Members of the movement have organized using a Facebook group called “We Need High School Sports!”

This is the second time group gathered as part of the local movement. On Wednesday about 100 student athletes, parents and coaches rallied at the Guilford County Schools Administrative office.


  • Andy Durham said,

    from David Kehril at the Burlington Times-News:

    David Kehrli
    @DavidKehrliTN

    Eastern Alamance football coach / AD John Kirby: “I think (the NCHSAA) is just trying to give hope to everybody. My wife heard me say this: I feel like I’m kicking a can. We give our players a date and then we get pushed. I think they’re kind of numb to it now.”

  • Andy Durham said,

    David Kehrli
    @DavidKehrliTN….The Burlington Times-News

    River Mill Academy has called off its fall sports seasons due to COVID-19 concerns…..

    “It’s a tough decision, there’s no question about it. We’re in a crazy time and we’re not really sure what’s going to really happen all across the state.”

  • Andy Durham said,

    Winston-Salem/Forsyth County Schools Director of Athletics John Sullivan said, the state’s city and county athletics directors were awaiting guidance from the NCHSAA on what to do next. He said he hoped his district wasn’t left with the choice.

    “We want to hear from them as to what it is we’re supposed to do — we’re allowed to do,” Sullivan said. “If they leave it up to us, it’s going to be anarchy.

    “I mean, that’s good for the one-school counties. But that’s not good for the large urban areas.”

    The area’s smaller counties weren’t ravaged by the pandemic like Forsyth and Guilford — 9,069 COVID-19 cases combined overall, according to Friday’s data from the N.C. Department of Health and Human Services. The high country regions of Ashe, Wilkes and Alleghany have 822 cases — 60 between ages 0 to 17. According to Que Tucker(NCHSAA Commissioner), further moves to craft a plan will apply state-wide, despite the outbreak’s contrasting numbers…..

    *****Above information from Patrick Ferlise, with the Winston-Salem Journal*****

  • WHY??? said,

    In what world is it ok that we are not in school, but playing high school sports?

  • Wrong question said,

    @Why??? It’s the same world where kids are not in school until mid-August every year, yet are allowed to work out all summer (and play for club teams, 7-on-7s, etc) then start practicing Aug. 1. That part is nothing new, and you’d probably know that if you’d been paying attention.

    It’s also the same world where a number of high school students take classes online (usually Early or Middle College stuff through Guilford, A&T, UNCG or GTCC) without ever setting foot in the classroom as juniors or seniors and still play sports.

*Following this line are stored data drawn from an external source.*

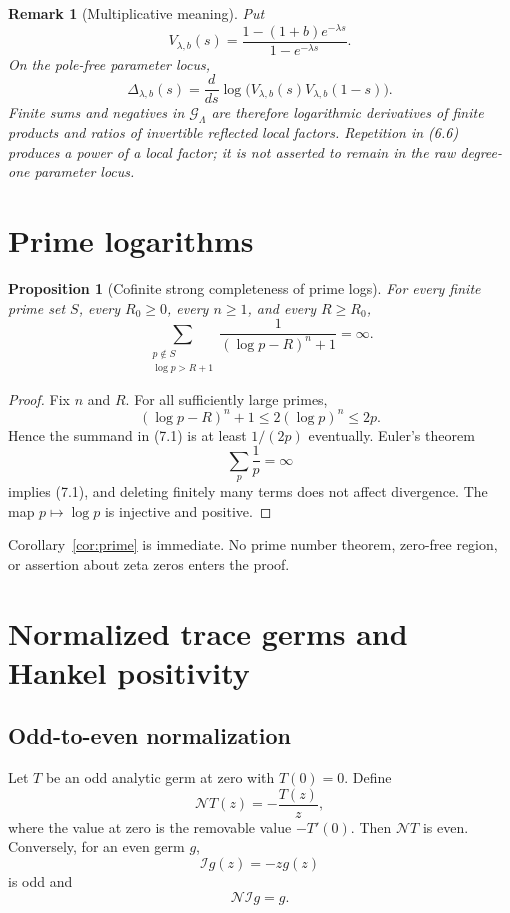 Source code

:\documentclass[11pt]{article}
\newtheorem{proposition}[theorem]{Proposition}
\newtheorem{remark}[theorem]{Remark}
\newcommand{\cG}{\mathcal G}
\begin{document}
\begin{remark}[Multiplicative meaning]
Put
\[
 V_{\lambda,b}(s)
 =\frac{1-(1+b)e^{-\lambda s}}{1-e^{-\lambda s}}.
 \tag{6.8}
\]
On the pole-free parameter locus,
\[
 \Delta_{\lambda,b}(s)
 =\frac{d}{ds}\log\!\bigl(V_{\lambda,b}(s)V_{\lambda,b}(1-s)\bigr).
 \tag{6.9}
\]
Finite sums and negatives in \(\cG_\Lambda\) are therefore logarithmic
derivatives of finite products and ratios of invertible reflected local factors.
Repetition in (6.6) produces a power of a local factor; it is not asserted to remain
in the raw degree-one parameter locus.
\end{remark}

\section{Prime logarithms}

\begin{proposition}[Cofinite strong completeness of prime logs]\label{prop:primelog}
For every finite prime set \(S\), every \(R_0\geq0\), every \(n\geq1\), and
every \(R\geq R_0\),
\[
 \sum_{\substack{p\notin S\\ \log p>R+1}}
 \frac{1}{(\log p-R)^n+1}=\infty.
 \tag{7.1}
\]
\end{proposition}

\begin{proof}
Fix \(n\) and \(R\).  For all sufficiently large primes,
\[
 (\log p-R)^n+1\leq 2(\log p)^n\leq 2p.
 \tag{7.2}
\]
Hence the summand in (7.1) is at least \(1/(2p)\) eventually.  Euler's theorem
\[
 \sum_p\frac1p=\infty
 \tag{7.3}
\]
implies (7.1), and deleting finitely many terms does not affect divergence.
The map \(p\mapsto\log p\) is injective and positive.
\end{proof}

Corollary~\ref{cor:prime} is immediate.  No prime number theorem, zero-free region,
or assertion about zeta zeros enters the proof.

\section{Normalized trace germs and Hankel positivity}

\subsection{Odd-to-even normalization}

Let \(T\) be an odd analytic germ at zero with \(T(0)=0\).  Define
\[
 \mathcal N T(z)=-\frac{T(z)}{z},
\tag{8.1}
\]
where the value at zero is the removable value \(-T'(0)\).  Then
\(\mathcal NT\) is even.  Conversely, for an even germ \(g\),
\[
 \mathcal I g(z)=-zg(z)
\tag{8.2}
\]
is odd and
\[
 \mathcal N\mathcal I g=g.
\tag{8.3}
\]
\end{document}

    If you’re asking whether it’s safe to have sports amid a COVID-19 pandemic, that’s another question with a very different answer. But that’s not the one you asked, and it has nothing to do with whether kids are physically in school or not.

  • Glenn Goss said,

    workout groups no larger than 15, required mask wearing

    From what we were told this is not true. We (coaches) were told that each group has a maximum of 25. That number includes coaches. So, if 2 coaches are present there can be 23 players. That we can use 2 separated fields at the same time. So, with 2 coaches at each field there can be 23 players at each field, We can also have a second group coming in 90 minutes later. In other words we can have a group practicing at 8 AM for 90 minutes and a second group practicing at 10 AM until 11:30. That would give the 8 AM group time to leave campus before the second group comes in. The 6 feet social distancing and the face mask requirements are correct. Other rules are temperature check, they must furnish their own rides to the work outs and rides back home as well as bring their own water battles and towels. Several other rules as well.